* **YOUR GOAL**
Make a verbatim copy of the entries below; pictures stay out.

* **DATA EXCERPTS**
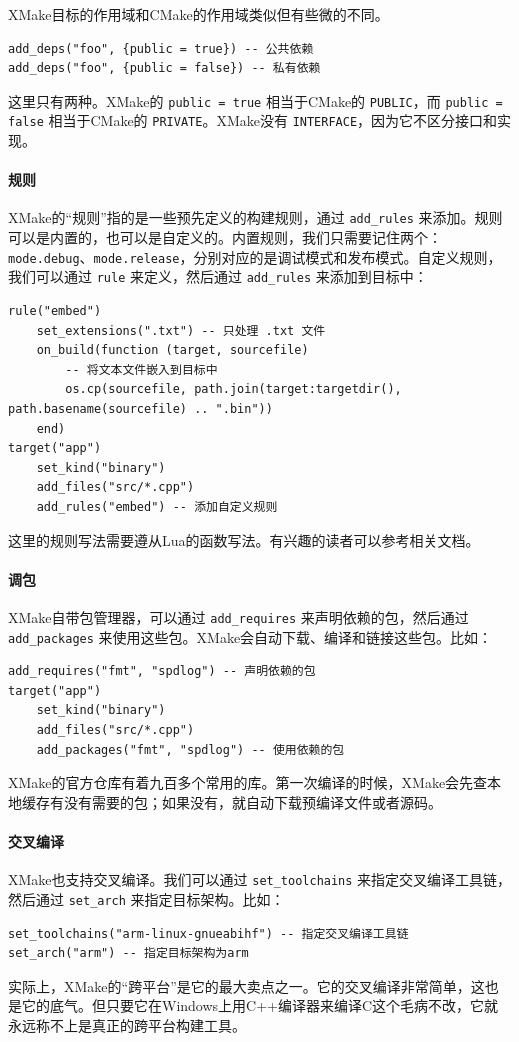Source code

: XMake目标的作用域和CMake的作用域类似但有些微的不同。
\begin{verbatim}
add_deps("foo", {public = true}) -- 公共依赖
add_deps("foo", {public = false}) -- 私有依赖
\end{verbatim}
这里只有两种。XMake的 \verb|public = true| 相当于CMake的 \verb|PUBLIC|，而 \verb|public = false| 相当于CMake的 \verb|PRIVATE|。XMake没有 \verb|INTERFACE|，因为它不区分接口和实现。

\paragraph{规则} XMake的“规则”指的是一些预先定义的构建规则，通过 \verb|add_rules| 来添加。规则可以是内置的，也可以是自定义的。内置规则，我们只需要记住两个：\verb|mode.debug|、\verb|mode.release|，分别对应的是调试模式和发布模式。自定义规则，我们可以通过 \verb|rule| 来定义，然后通过 \verb|add_rules| 来添加到目标中：
\begin{verbatim}
rule("embed")
    set_extensions(".txt") -- 只处理 .txt 文件
    on_build(function (target, sourcefile)
        -- 将文本文件嵌入到目标中
        os.cp(sourcefile, path.join(target:targetdir(), path.basename(sourcefile) .. ".bin"))
    end)
target("app")
    set_kind("binary")
    add_files("src/*.cpp")
    add_rules("embed") -- 添加自定义规则
\end{verbatim}
这里的规则写法需要遵从Lua的函数写法。有兴趣的读者可以参考相关文档。

\paragraph{调包} XMake自带包管理器，可以通过 \verb|add_requires| 来声明依赖的包，然后通过 \verb|add_packages| 来使用这些包。XMake会自动下载、编译和链接这些包。比如：
\begin{verbatim}
add_requires("fmt", "spdlog") -- 声明依赖的包
target("app")
    set_kind("binary")
    add_files("src/*.cpp")
    add_packages("fmt", "spdlog") -- 使用依赖的包
\end{verbatim}
XMake的官方仓库有着九百多个常用的库。第一次编译的时候，XMake会先查本地缓存有没有需要的包；如果没有，就自动下载预编译文件或者源码。

\paragraph{交叉编译} XMake也支持交叉编译。我们可以通过 \verb|set_toolchains| 来指定交叉编译工具链，然后通过 \verb|set_arch| 来指定目标架构。比如：
\begin{verbatim}
set_toolchains("arm-linux-gnueabihf") -- 指定交叉编译工具链
set_arch("arm") -- 指定目标架构为arm
\end{verbatim}
实际上，XMake的“跨平台”是它的最大卖点之一。它的交叉编译非常简单，这也是它的底气。但只要它在Windows上用C++编译器来编译C这个毛病不改，它就永远称不上是真正的跨平台构建工具。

* **SOLUTION BELOW**
Source code

: XMake目标的作用域和CMake的作用域类似但有些微的不同。
\begin{verbatim}
add_deps("foo", {public = true}) -- 公共依赖
add_deps("foo", {public = false}) -- 私有依赖
\end{verbatim}
这里只有两种。XMake的 \verb|public = true| 相当于CMake的 \verb|PUBLIC|，而 \verb|public = false| 相当于CMake的 \verb|PRIVATE|。XMake没有 \verb|INTERFACE|，因为它不区分接口和实现。

\paragraph{规则} XMake的“规则”指的是一些预先定义的构建规则，通过 \verb|add_rules| 来添加。规则可以是内置的，也可以是自定义的。内置规则，我们只需要记住两个：\verb|mode.debug|、\verb|mode.release|，分别对应的是调试模式和发布模式。自定义规则，我们可以通过 \verb|rule| 来定义，然后通过 \verb|add_rules| 来添加到目标中：
\begin{verbatim}
rule("embed")
    set_extensions(".txt") -- 只处理 .txt 文件
    on_build(function (target, sourcefile)
        -- 将文本文件嵌入到目标中
        os.cp(sourcefile, path.join(target:targetdir(), path.basename(sourcefile) .. ".bin"))
    end)
target("app")
    set_kind("binary")
    add_files("src/*.cpp")
    add_rules("embed") -- 添加自定义规则
\end{verbatim}
这里的规则写法需要遵从Lua的函数写法。有兴趣的读者可以参考相关文档。

\paragraph{调包} XMake自带包管理器，可以通过 \verb|add_requires| 来声明依赖的包，然后通过 \verb|add_packages| 来使用这些包。XMake会自动下载、编译和链接这些包。比如：
\begin{verbatim}
add_requires("fmt", "spdlog") -- 声明依赖的包
target("app")
    set_kind("binary")
    add_files("src/*.cpp")
    add_packages("fmt", "spdlog") -- 使用依赖的包
\end{verbatim}
XMake的官方仓库有着九百多个常用的库。第一次编译的时候，XMake会先查本地缓存有没有需要的包；如果没有，就自动下载预编译文件或者源码。

\paragraph{交叉编译} XMake也支持交叉编译。我们可以通过 \verb|set_toolchains| 来指定交叉编译工具链，然后通过 \verb|set_arch| 来指定目标架构。比如：
\begin{verbatim}
set_toolchains("arm-linux-gnueabihf") -- 指定交叉编译工具链
set_arch("arm") -- 指定目标架构为arm
\end{verbatim}
实际上，XMake的“跨平台”是它的最大卖点之一。它的交叉编译非常简单，这也是它的底气。但只要它在Windows上用C++编译器来编译C这个毛病不改，它就永远称不上是真正的跨平台构建工具。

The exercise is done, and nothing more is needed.